Activity — Reply with every entry, repeated exactly as given.

Segment Start: Extracted information

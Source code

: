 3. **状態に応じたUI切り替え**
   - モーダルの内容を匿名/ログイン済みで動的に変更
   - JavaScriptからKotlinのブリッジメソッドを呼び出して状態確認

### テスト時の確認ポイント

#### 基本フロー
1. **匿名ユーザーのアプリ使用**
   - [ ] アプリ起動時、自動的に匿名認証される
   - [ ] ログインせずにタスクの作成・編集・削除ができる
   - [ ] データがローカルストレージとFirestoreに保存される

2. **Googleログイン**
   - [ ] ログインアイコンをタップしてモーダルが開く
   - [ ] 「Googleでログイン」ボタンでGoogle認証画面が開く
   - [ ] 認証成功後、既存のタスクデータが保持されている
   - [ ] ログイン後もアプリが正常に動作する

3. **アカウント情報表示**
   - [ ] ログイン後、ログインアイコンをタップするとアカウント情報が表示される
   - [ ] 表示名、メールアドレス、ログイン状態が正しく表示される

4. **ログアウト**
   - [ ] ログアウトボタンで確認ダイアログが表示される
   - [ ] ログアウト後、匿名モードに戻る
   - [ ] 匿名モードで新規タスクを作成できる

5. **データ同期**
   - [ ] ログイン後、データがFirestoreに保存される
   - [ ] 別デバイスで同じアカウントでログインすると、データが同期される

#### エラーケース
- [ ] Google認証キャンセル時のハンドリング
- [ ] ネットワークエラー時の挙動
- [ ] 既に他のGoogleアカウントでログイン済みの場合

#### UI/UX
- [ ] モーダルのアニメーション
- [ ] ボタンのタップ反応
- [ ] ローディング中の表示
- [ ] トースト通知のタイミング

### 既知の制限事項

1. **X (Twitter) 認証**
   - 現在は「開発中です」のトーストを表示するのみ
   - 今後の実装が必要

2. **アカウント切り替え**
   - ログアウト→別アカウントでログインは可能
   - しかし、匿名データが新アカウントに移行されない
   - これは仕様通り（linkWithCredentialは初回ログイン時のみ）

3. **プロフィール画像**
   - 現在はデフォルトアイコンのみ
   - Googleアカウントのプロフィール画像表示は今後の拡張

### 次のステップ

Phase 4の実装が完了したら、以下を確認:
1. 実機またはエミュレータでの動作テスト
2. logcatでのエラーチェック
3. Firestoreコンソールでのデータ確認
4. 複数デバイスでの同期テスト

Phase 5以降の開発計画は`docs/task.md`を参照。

Segment End: Extracted information

Expected answer —
Source code

: 3. **状態に応じたUI切り替え**
   - モーダルの内容を匿名/ログイン済みで動的に変更
   - JavaScriptからKotlinのブリッジメソッドを呼び出して状態確認

### テスト時の確認ポイント

#### 基本フロー
1. **匿名ユーザーのアプリ使用**
   - [ ] アプリ起動時、自動的に匿名認証される
   - [ ] ログインせずにタスクの作成・編集・削除ができる
   - [ ] データがローカルストレージとFirestoreに保存される

2. **Googleログイン**
   - [ ] ログインアイコンをタップしてモーダルが開く
   - [ ] 「Googleでログイン」ボタンでGoogle認証画面が開く
   - [ ] 認証成功後、既存のタスクデータが保持されている
   - [ ] ログイン後もアプリが正常に動作する

3. **アカウント情報表示**
   - [ ] ログイン後、ログインアイコンをタップするとアカウント情報が表示される
   - [ ] 表示名、メールアドレス、ログイン状態が正しく表示される

4. **ログアウト**
   - [ ] ログアウトボタンで確認ダイアログが表示される
   - [ ] ログアウト後、匿名モードに戻る
   - [ ] 匿名モードで新規タスクを作成できる

5. **データ同期**
   - [ ] ログイン後、データがFirestoreに保存される
   - [ ] 別デバイスで同じアカウントでログインすると、データが同期される

#### エラーケース
- [ ] Google認証キャンセル時のハンドリング
- [ ] ネットワークエラー時の挙動
- [ ] 既に他のGoogleアカウントでログイン済みの場合

#### UI/UX
- [ ] モーダルのアニメーション
- [ ] ボタンのタップ反応
- [ ] ローディング中の表示
- [ ] トースト通知のタイミング

### 既知の制限事項

1. **X (Twitter) 認証**
   - 現在は「開発中です」のトーストを表示するのみ
   - 今後の実装が必要

2. **アカウント切り替え**
   - ログアウト→別アカウントでログインは可能
   - しかし、匿名データが新アカウントに移行されない
   - これは仕様通り（linkWithCredentialは初回ログイン時のみ）

3. **プロフィール画像**
   - 現在はデフォルトアイコンのみ
   - Googleアカウントのプロフィール画像表示は今後の拡張

### 次のステップ

Phase 4の実装が完了したら、以下を確認:
1. 実機またはエミュレータでの動作テスト
2. logcatでのエラーチェック
3. Firestoreコンソールでのデータ確認
4. 複数デバイスでの同期テスト

Phase 5以降の開発計画は`docs/task.md`を参照。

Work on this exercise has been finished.